:: GIVEN RECORDS

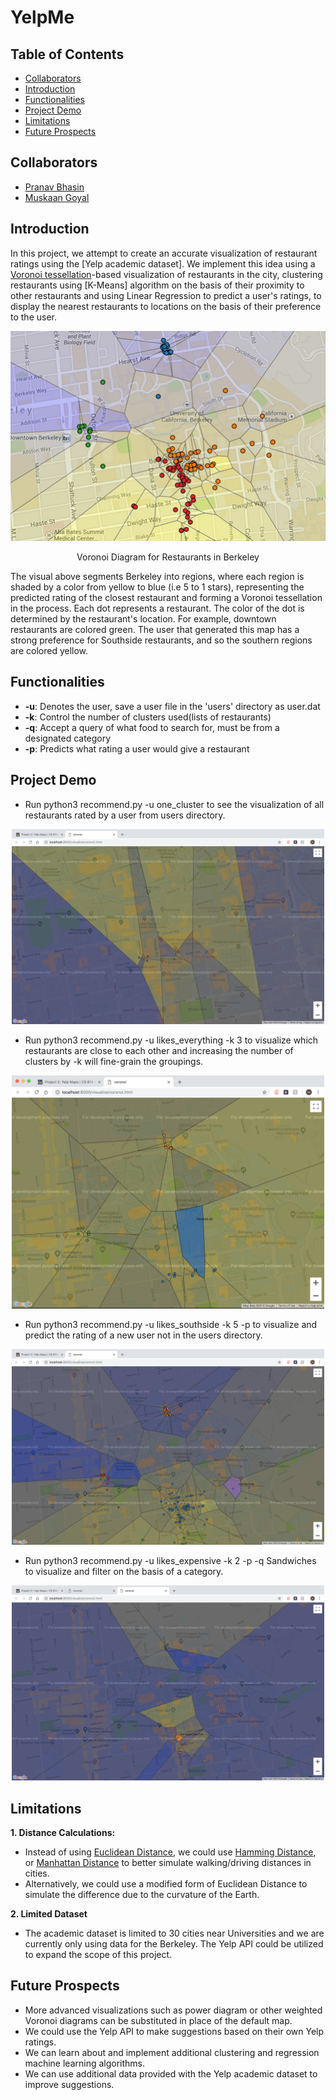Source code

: # YelpMe

## Table of Contents
  * [Collaborators](#team-members)
  * [Introduction](#intro)
  * [Functionalities](#func)
  * [Project Demo](#proj-demo)
  * [Limitations](#lim)
  * [Future Prospects](#var)
  

## <a name ="team-members"></a> Collaborators
* [Pranav Bhasin]
* [Muskaan Goyal]

## <a name ="intro"></a> Introduction
In this project, we attempt to create an accurate visualization of restaurant ratings using the [Yelp academic dataset]. We implement this idea using a [Voronoi tessellation]-based visualization of restaurants in the city, clustering restaurants using [K-Means] algorithm on the basis of their proximity to other restaurants and using Linear Regression to predict a user's ratings, to display the nearest restaurants to locations on the basis of their preference to the user.

<p align = "center"><img src = "https://github.com/PranavBhasin001/YelpMe/blob/master/assets/voronoi.png"></p>
<p align= "center"> Voronoi Diagram for Restaurants in Berkeley </p>

The visual above segments Berkeley into regions, where each region is shaded by a color from yellow to blue (i.e 5 to 1 stars), representing the predicted rating of the closest restaurant and forming a Voronoi tessellation in the process. 
Each dot represents a restaurant. The color of the dot is determined by the restaurant's location. 
For example, downtown restaurants are colored green. The user that generated this map has a strong preference for Southside restaurants, and so the southern regions are colored yellow.

## <a name ="func"></a> Functionalities

* **-u**: Denotes the user, save a user file in the 'users' directory as user.dat 
* **-k**: Control the number of clusters used(lists of restaurants) 
* **-q**: Accept a query of what food to search for, must be from a designated category 
* **-p**: Predicts what rating a user would give a restaurant

## <a name ="proj-demo"></a> Project Demo
* Run python3 recommend.py -u one_cluster to see the visualization of all restaurants rated by a user from users directory.
<p align = "center"><img src = "https://github.com/PranavBhasin001/YelpMe/blob/master/assets/-u.png" width = 500x></p>

* Run python3 recommend.py -u likes_everything -k 3 to visualize which restaurants are close to each other and increasing the number of clusters by -k will fine-grain the groupings.
<p align = "center"><img src = "https://github.com/PranavBhasin001/YelpMe/blob/master/assets/-k.png" width = 500x></p>

* Run python3 recommend.py -u likes_southside -k 5 -p to visualize and predict the rating of a new user not in the users directory.
<p align = "center"><img src = "https://github.com/PranavBhasin001/YelpMe/blob/master/assets/-p.png" width = 500x></p>

* Run python3 recommend.py -u likes_expensive -k 2 -p -q Sandwiches to visualize and filter on the basis of a category.
<p align = "center"><img src = "https://github.com/PranavBhasin001/YelpMe/blob/master/assets/-q.png" width = 500x></p>

## <a name ="lim"></a> Limitations
**1. Distance Calculations:**
  * Instead of using [Euclidean Distance], we could use [Hamming Distance], or [Manhattan Distance] to better simulate walking/driving distances in  cities.
  * Alternatively, we could use a modified form of Euclidean Distance to simulate the difference due to the curvature of the Earth.
  
**2. Limited Dataset**
  * The academic dataset is limited to 30 cities near Universities and we are currently only using data for the Berkeley. The Yelp API could be utilized to expand the scope of this project.

## <a name ="var"></a> Future Prospects
* More advanced visualizations such as power diagram or other weighted Voronoi diagrams can be substituted in place of the default map.
* We could use the Yelp API to make suggestions based on their own Yelp ratings.
* We can learn about and implement additional clustering and regression machine learning algorithms.
* We can use additional data provided with the Yelp academic dataset to improve suggestions.

[Voronoi tessellation]: https://en.wikipedia.org/wiki/Voronoi_diagram
[Euclidean Distance]: https://en.wikipedia.org/wiki/Voronoi_diagram
[Hamming Distance]: https://en.wikipedia.org/wiki/Voronoi_diagram
[Manhattan Distance]: https://en.wikipedia.org/wiki/Voronoi_diagram
[Pranav Bhasin]: https://github.com/PranavBhasin001
[Muskaan Goyal]: https://github.com/muskaangoyal
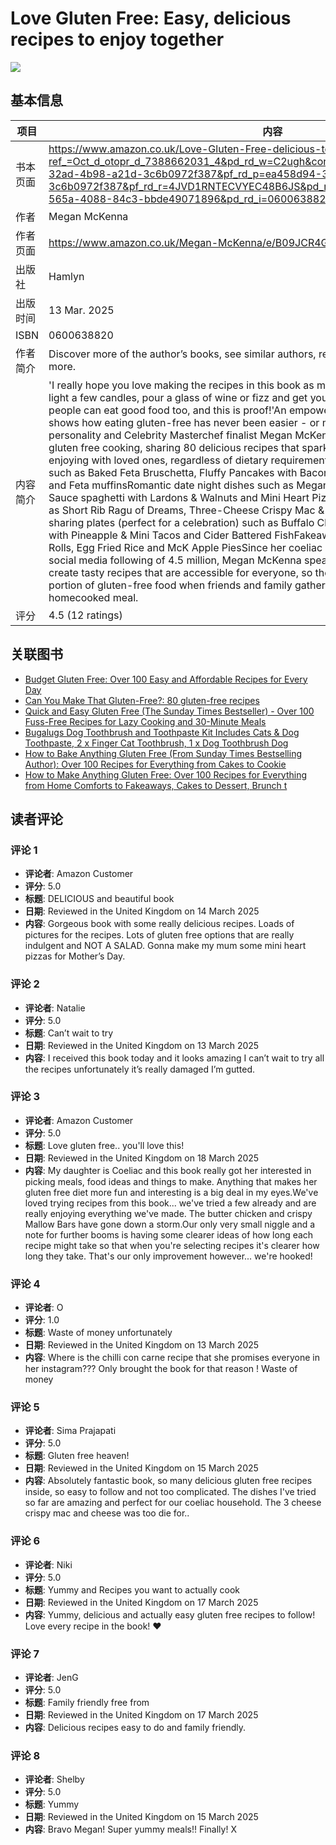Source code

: # Love Gluten Free: Easy, delicious recipes to enjoy together

![](https://m.media-amazon.com/images/I/81iMXX-587L._SL1500_.jpg)

## 基本信息

| 项目 | 内容 |
| --- | --- |
| 书本页面 | https://www.amazon.co.uk/Love-Gluten-Free-delicious-together/dp/0600638820?ref_=Oct_d_otopr_d_7388662031_4&pd_rd_w=C2ugh&content-id=amzn1.sym.ea458d94-32ad-4b98-a21d-3c6b0972f387&pf_rd_p=ea458d94-32ad-4b98-a21d-3c6b0972f387&pf_rd_r=4JVD1RNTECVYEC48B6JS&pd_rd_wg=TOSAa&pd_rd_r=94e7da29-565a-4088-84c3-bbde49071896&pd_rd_i=0600638820 |
| 作者 | Megan McKenna |
| 作者页面 | https://www.amazon.co.uk/Megan-McKenna/e/B09JCR4GZQ/ref=dp_byline_cont_book_1 |
| 出版社 | Hamlyn |
| 出版时间 | 13 Mar. 2025 |
| ISBN | 0600638820 |
| 作者简介 | Discover more of the author’s books, see similar authors, read book recommendations and more. |
| 内容简介 | 'I really hope you love making the recipes in this book as much as I do. So get your apron on, light a few candles, pour a glass of wine or fizz and get yourself in that kitchen. Gluten-free people can eat good food too, and this is proof!'An empowering and joyful new cookbook that shows how eating gluten-free has never been easier - or more delicious. In her new book, TV personality and Celebrity Masterchef finalist Megan McKenna is determined to re-define gluten free cooking, sharing 80 delicious recipes that spark joy for her and that are perfect for enjoying with loved ones, regardless of dietary requirements.Crowd-pleasing brunch recipes such as Baked Feta Bruschetta, Fluffy Pancakes with Bacon, Berries & Maple and Egg, Spinach and Feta muffinsRomantic date night dishes such as Megan's take on Marry-me Chicken, Pink Sauce spaghetti with Lardons & Walnuts and Mini Heart PizzasDelicious home comforts such as Short Rib Ragu of Dreams, Three-Cheese Crispy Mac & Cheese and Steak PieFun and tasty sharing plates (perfect for a celebration) such as Buffalo Chicken Bites, Barbecue Pulled Pork with Pineapple & Mini Tacos and Cider Battered FishFakeaways such as Hoisin Duck Summer Rolls, Egg Fried Rice and McK Apple PiesSince her coeliac diagnosis as a child and with a total social media following of 4.5 million, Megan McKenna speaks for a generation who are keen to create tasty recipes that are accessible for everyone, so there is no need to make a separate portion of gluten-free food when friends and family gather together to enjoy a delicious homecooked meal. |
| 评分 | 4.5 (12 ratings) |

## 关联图书

- [Budget Gluten Free: Over 100 Easy and Affordable Recipes for Every Day](https://www.amazon.co.uk/Budget-Gluten-Free-Affordable-Recipes/dp/1837832455/ref=pd_vtp_d_sccl_2_1/262-7551295-4696626?pd_rd_w=THjzy&content-id=amzn1.sym.e1b012f9-a2d8-4786-8113-bd0f31ac121d&pf_rd_p=e1b012f9-a2d8-4786-8113-bd0f31ac121d&pf_rd_r=GC3ZH2AQT4MZ33H0CA7W&pd_rd_wg=5lDhU&pd_rd_r=072d731d-7980-4e75-b2ba-58ee5275fc25&pd_rd_i=1837832455&psc=1)
- [Can You Make That Gluten-Free?: 80 gluten-free recipes](https://www.amazon.co.uk/Can-You-Make-That-Gluten-Free/dp/0600637387/ref=pd_vtp_d_sccl_2_2/262-7551295-4696626?pd_rd_w=THjzy&content-id=amzn1.sym.e1b012f9-a2d8-4786-8113-bd0f31ac121d&pf_rd_p=e1b012f9-a2d8-4786-8113-bd0f31ac121d&pf_rd_r=GC3ZH2AQT4MZ33H0CA7W&pd_rd_wg=5lDhU&pd_rd_r=072d731d-7980-4e75-b2ba-58ee5275fc25&pd_rd_i=0600637387&psc=1)
- [Quick and Easy Gluten Free (The Sunday Times Bestseller) - Over 100 Fuss-Free Recipes for Lazy Cooking and 30-Minute Meals](https://www.amazon.co.uk/Quick-Gluten-Sunday-Times-Bestseller/dp/178713962X/ref=pd_vtp_d_sccl_2_3/262-7551295-4696626?pd_rd_w=THjzy&content-id=amzn1.sym.e1b012f9-a2d8-4786-8113-bd0f31ac121d&pf_rd_p=e1b012f9-a2d8-4786-8113-bd0f31ac121d&pf_rd_r=GC3ZH2AQT4MZ33H0CA7W&pd_rd_wg=5lDhU&pd_rd_r=072d731d-7980-4e75-b2ba-58ee5275fc25&pd_rd_i=178713962X&psc=1)
- [Bugalugs Dog Toothbrush and Toothpaste Kit Includes Cats & Dog Toothpaste, 2 x Finger Cat Toothbrush, 1 x Dog Toothbrush Dog ](https://www.amazon.co.uk/Bugalugs-Toothbrush-Toothpaste-Cleaning-Freshener/dp/B0D9WFMH2M/ref=pd_vtp_d_sccl_2_4/262-7551295-4696626?pd_rd_w=THjzy&content-id=amzn1.sym.e1b012f9-a2d8-4786-8113-bd0f31ac121d&pf_rd_p=e1b012f9-a2d8-4786-8113-bd0f31ac121d&pf_rd_r=GC3ZH2AQT4MZ33H0CA7W&pd_rd_wg=5lDhU&pd_rd_r=072d731d-7980-4e75-b2ba-58ee5275fc25&pd_rd_i=B0D9WFMH2M&psc=1)
- [How to Bake Anything Gluten Free (From Sunday Times Bestselling Author): Over 100 Recipes for Everything from Cakes to Cookie](https://www.amazon.co.uk/Anything-Gluten-Sunday-Bestselling-Author/dp/1787136639/ref=pd_vtp_d_sccl_2_5/262-7551295-4696626?pd_rd_w=THjzy&content-id=amzn1.sym.e1b012f9-a2d8-4786-8113-bd0f31ac121d&pf_rd_p=e1b012f9-a2d8-4786-8113-bd0f31ac121d&pf_rd_r=GC3ZH2AQT4MZ33H0CA7W&pd_rd_wg=5lDhU&pd_rd_r=072d731d-7980-4e75-b2ba-58ee5275fc25&pd_rd_i=1787136639&psc=1)
- [How to Make Anything Gluten Free: Over 100 Recipes for Everything from Home Comforts to Fakeaways, Cakes to Dessert, Brunch t](https://www.amazon.co.uk/How-Make-Anything-Gluten-Free/dp/1787136612/ref=pd_vtp_d_sccl_2_6/262-7551295-4696626?pd_rd_w=THjzy&content-id=amzn1.sym.e1b012f9-a2d8-4786-8113-bd0f31ac121d&pf_rd_p=e1b012f9-a2d8-4786-8113-bd0f31ac121d&pf_rd_r=GC3ZH2AQT4MZ33H0CA7W&pd_rd_wg=5lDhU&pd_rd_r=072d731d-7980-4e75-b2ba-58ee5275fc25&pd_rd_i=1787136612&psc=1)

## 读者评论

### 评论 1

- **评论者**: Amazon Customer
- **评分**: 5.0
- **标题**: DELICIOUS and beautiful book
- **日期**: Reviewed in the United Kingdom on 14 March 2025
- **内容**: Gorgeous book with some really delicious recipes. Loads of pictures for the recipes. Lots of gluten free options that are really indulgent and NOT A SALAD. Gonna make my mum some mini heart pizzas for Mother’s Day.

### 评论 2

- **评论者**: Natalie
- **评分**: 5.0
- **标题**: Can’t wait to try
- **日期**: Reviewed in the United Kingdom on 13 March 2025
- **内容**: I received this book today and it looks amazing I can’t wait to try all the recipes unfortunately it’s really damaged I’m gutted.

### 评论 3

- **评论者**: Amazon Customer
- **评分**: 5.0
- **标题**: Love gluten free.. you'll love this!
- **日期**: Reviewed in the United Kingdom on 18 March 2025
- **内容**: My daughter is Coeliac and this book really got her interested in picking meals, food ideas and things to make. Anything that makes her gluten free diet more fun and interesting is a big deal in my eyes.We've loved trying recipes from this book... we've tried a few already and are really enjoying everything we've made. The butter chicken and crispy Mallow Bars have gone down a storm.Our only very small niggle and a note for further booms is having some clearer ideas of how long each recipe might take so that when you're selecting recipes it's clearer how long they take. That's our only improvement however... we're hooked!

### 评论 4

- **评论者**: O
- **评分**: 1.0
- **标题**: Waste of money unfortunately
- **日期**: Reviewed in the United Kingdom on 13 March 2025
- **内容**: Where is the chilli con carne recipe that she promises everyone in her instagram??? Only brought the book for that reason ! Waste of money

### 评论 5

- **评论者**: Sima Prajapati
- **评分**: 5.0
- **标题**: Gluten free heaven!
- **日期**: Reviewed in the United Kingdom on 15 March 2025
- **内容**: Absolutely fantastic book, so many delicious gluten free recipes inside, so easy to follow and not too complicated. The dishes I've tried so far are amazing and perfect for our coeliac household. The 3 cheese crispy mac and cheese was too die for..

### 评论 6

- **评论者**: Niki
- **评分**: 5.0
- **标题**: Yummy and Recipes you want to actually cook
- **日期**: Reviewed in the United Kingdom on 17 March 2025
- **内容**: Yummy, delicious and actually easy gluten free recipes to follow! Love every recipe in the book! ❤️

### 评论 7

- **评论者**: JenG
- **评分**: 5.0
- **标题**: Family friendly free from
- **日期**: Reviewed in the United Kingdom on 17 March 2025
- **内容**: Delicious recipes easy to do and family friendly.

### 评论 8

- **评论者**: Shelby
- **评分**: 5.0
- **标题**: Yummy
- **日期**: Reviewed in the United Kingdom on 15 March 2025
- **内容**: Bravo Megan! Super yummy meals!! Finally! X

::::

YOUR GOAL -
Each line containing the word "wiki" needs to be copied from the data above.

SOLUTION FOR THIS PROBLEM -
[Voronoi tessellation]: https://en.wikipedia.org/wiki/Voronoi_diagram
[Euclidean Distance]: https://en.wikipedia.org/wiki/Voronoi_diagram
[Hamming Distance]: https://en.wikipedia.org/wiki/Voronoi_diagram
[Manhattan Distance]: https://en.wikipedia.org/wiki/Voronoi_diagram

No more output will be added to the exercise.